Directions for this task: Pick out all lines with the word "following" from the records that follow.

/---

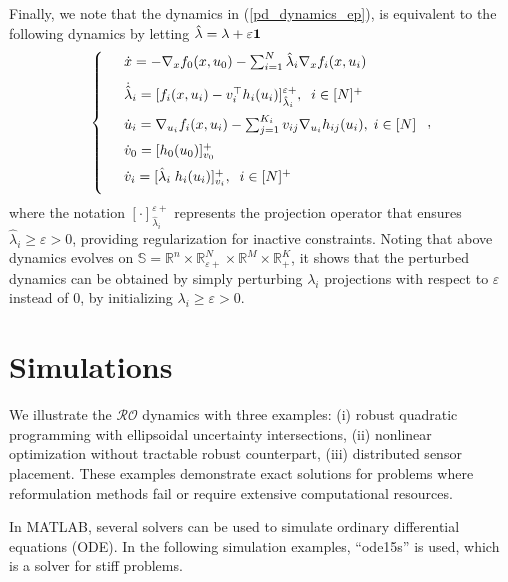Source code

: \documentclass[journal,twoside,web]{ieeecolor}
\newcommand{\rev}[1]{\textcolor{revisionblue}{#1}}
\begin{document}
Finally, we note that the dynamics in (\ref{pd_dynamics_ep}), is equivalent to the following dynamics by letting $\hat{\lambda}=\lambda+\varepsilon {\bf 1}$
\begin{align} \label{pd_dynamics_0}
\left\{
\begin{array}{cl}
\vspace{3mm}
&\dot x=-\nabla_x f_0(x,u_0)-\sum_{i=1}^N\hat{\lambda}_i \nabla_x f_i(x,u_i)\\
\vspace{2mm}
&\dot{\hat{\lambda}}_i=[f_i(x,u_i)-v_i^\top h_i(u_i)]_{\hat{\lambda}_i}^{\varepsilon +},\;\; i\in[N]^+\\
\vspace{2mm}
&\dot u_i=\nabla_{u_i}f_i(x,u_i)-\sum_{j=1}^{K_i} v_{ij} \nabla_{u_i} h_{ij}(u_i),\; i\in[N]\\
\vspace{2mm}
&\dot{v}_0=[h_0(u_0)]_{v_0}^+\\
\vspace{2mm}
&\dot v_i=[\hat{\lambda}_i \; h_i(u_i)]_{v_i}^+,\;\;i\in[N]^+
\end{array}\right.,
\end{align}
\rev{where the notation $[\cdot]_{\hat{\lambda}_i}^{\varepsilon+}$ represents the projection operator that ensures $\hat{\lambda}_i \geq \varepsilon > 0$, providing regularization for inactive constraints.}
Noting that above dynamics evolves on $\mathbb{S}= \mathbb{R}^n \times \mathbb{R}^N_{\varepsilon +} \times \mathbb{R}^M \times \mathbb{R}^K_+$, it shows that the perturbed dynamics can be obtained by simply perturbing $\lambda_i$ projections with respect to $\varepsilon$ instead of $0$, by initializing $\lambda_i \geq \varepsilon > 0$.


\section{Simulations}\label{section_simulations}



We illustrate the $\mathcal{RO}$ dynamics with three examples: (i) robust quadratic programming with ellipsoidal uncertainty intersections, (ii) nonlinear optimization without tractable robust counterpart, (iii) distributed sensor placement. These examples demonstrate exact solutions for problems where reformulation methods fail or require extensive computational resources.

In MATLAB, several solvers can be used to simulate ordinary differential equations (ODE). In the following simulation examples, ``ode15s'' is used, which is a solver for stiff problems.
\end{document}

\---

Exercise output:
Finally, we note that the dynamics in (\ref{pd_dynamics_ep}), is equivalent to the following dynamics by letting $\hat{\lambda}=\lambda+\varepsilon {\bf 1}$
In MATLAB, several solvers can be used to simulate ordinary differential equations (ODE). In the following simulation examples, ``ode15s'' is used, which is a solver for stiff problems.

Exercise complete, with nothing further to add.